Santa Fe National Forest marks National Trails Day with volunteer events
Fee-free access covered standard recreation sites June 6, but Santa Fe National Forest also pushed trail work in Pecos, Jemez and Española.

Santa Fe National Forest gave day users a real nudge to get outside on National Trails Day: standard amenity recreation sites on national forest and grassland lands were fee-free, while trail crews and volunteers were on the ground across northern New Mexico. The catch mattered, though. The waiver did not cover expanded amenity fees, concessionaire charges, reservation fees, special recreation permit fees or other third-party costs unless separately authorized.
For a spontaneous Southwest outing, that made the forest’s June 6 push more useful than a generic public-lands promo. The practical play was simple: if you were already heading toward northern New Mexico, you could tap free access at standard sites and still plug into a stewardship day that had some direct payoff for the trails you actually hike. Forest Service event listings said the Santa Fe National Forest trail program ran from June 6 through July 12, 2026, with events in the Pecos/Las Vegas Ranger District on June 6, the Jemez/Cuba Ranger District on July 11, and additional opportunities in the Española/Coyote Ranger District during June.

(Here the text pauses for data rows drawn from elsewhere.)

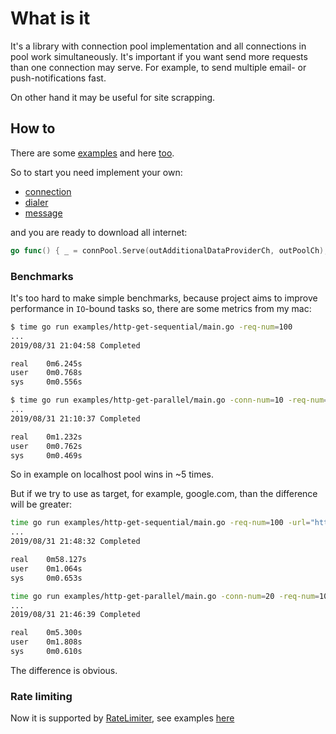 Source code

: # What is it

It's a library with connection pool implementation and all connections in pool work simultaneously.
 It's important if you want send more requests than one connection may serve. For example, to send
 multiple email- or push-notifications fast.

On other hand it may be useful for site scrapping.

## How to

There are some [examples](./examples/http-get-parallel/main.go) and here [too](./pkg/pool/implementation_test.go).

So to start you need implement your own:

- [connection](./pkg/connection/interfaces.go)
- [dialer](./pkg/connection/interfaces.go)
- [message](./pkg/message/interfaces.go)

and you are ready to download all internet:
```go
go func() { _ = connPool.Serve(outAdditionalDataProviderCh, outPoolCh); close(outPoolCh) }()
```

### Benchmarks

It's too hard to make simple benchmarks, because project aims to
 improve performance in `IO`-bound tasks so, there are some metrics
 from my mac:

```bash
$ time go run examples/http-get-sequential/main.go -req-num=100
...
2019/08/31 21:04:58 Completed

real    0m6.245s
user    0m0.768s
sys     0m0.556s
```

```bash
$ time go run examples/http-get-parallel/main.go -conn-num=10 -req-num=100
...
2019/08/31 21:10:37 Completed

real    0m1.232s
user    0m0.762s
sys     0m0.469s
```

So in example on localhost pool wins in ~5 times.

But if we try to use as target, for example, google.com, than the difference will be greater:

```bash
time go run examples/http-get-sequential/main.go -req-num=100 -url="https://google.com"
...
2019/08/31 21:48:32 Completed

real    0m58.127s
user    0m1.064s
sys     0m0.653s
```

```bash
time go run examples/http-get-parallel/main.go -conn-num=20 -req-num=100 -url="https://google.com"
...
2019/08/31 21:46:39 Completed

real    0m5.300s
user    0m1.808s
sys     0m0.610s
```

The difference is obvious.

### Rate limiting

Now it is supported by [RateLimiter](./pkg/rate-limiter/implementation.go),
 see examples [here](./examples/pipeline/main.go)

The forest itself is built for this kind of use. Santa Fe National Forest spans about 1.6 million acres, ranges from roughly 5,000 to 13,000 feet in elevation, and folds together mountains, valleys, mesas, cultural sites, volcanic formations, deep river gorges and primitive wilderness. In the Pecos/Las Vegas Ranger District, that includes the Pecos Wilderness, the headwaters of the Pecos River and campgrounds such as Jack’s Creek, Iron Gate and Panchuela. The Jemez Ranger District is home to the Jemez National Recreation Area, while the Cuba Ranger District shares the San Pedro Parks Wilderness with the Coyote Ranger District. The Española Ranger District includes the western segment of the Pecos Wilderness and the Caja del Rio Plateau.
That makes the stewardship angle more than symbolism. The U.S. Forest Service says its managed trail system is more than 165,000 miles long, the largest public trails system in the United States, and in 2025 volunteers and partners accounted for more than 60% of trail maintenance accomplishments, or nearly 26,000 miles. That same year, National Trails Day efforts included 80 events, 54 stewardship projects, more than 3,100 volunteers and 173 miles of trail maintained.

National Trails Day was established by American Hiking Society in 1993 and falls on the first Saturday in June. This year marked the 34th annual observance and the organization’s 50th anniversary, but at Santa Fe National Forest the pitch was more immediate: use the free day, step onto the trail, and leave the access a little better than you found it.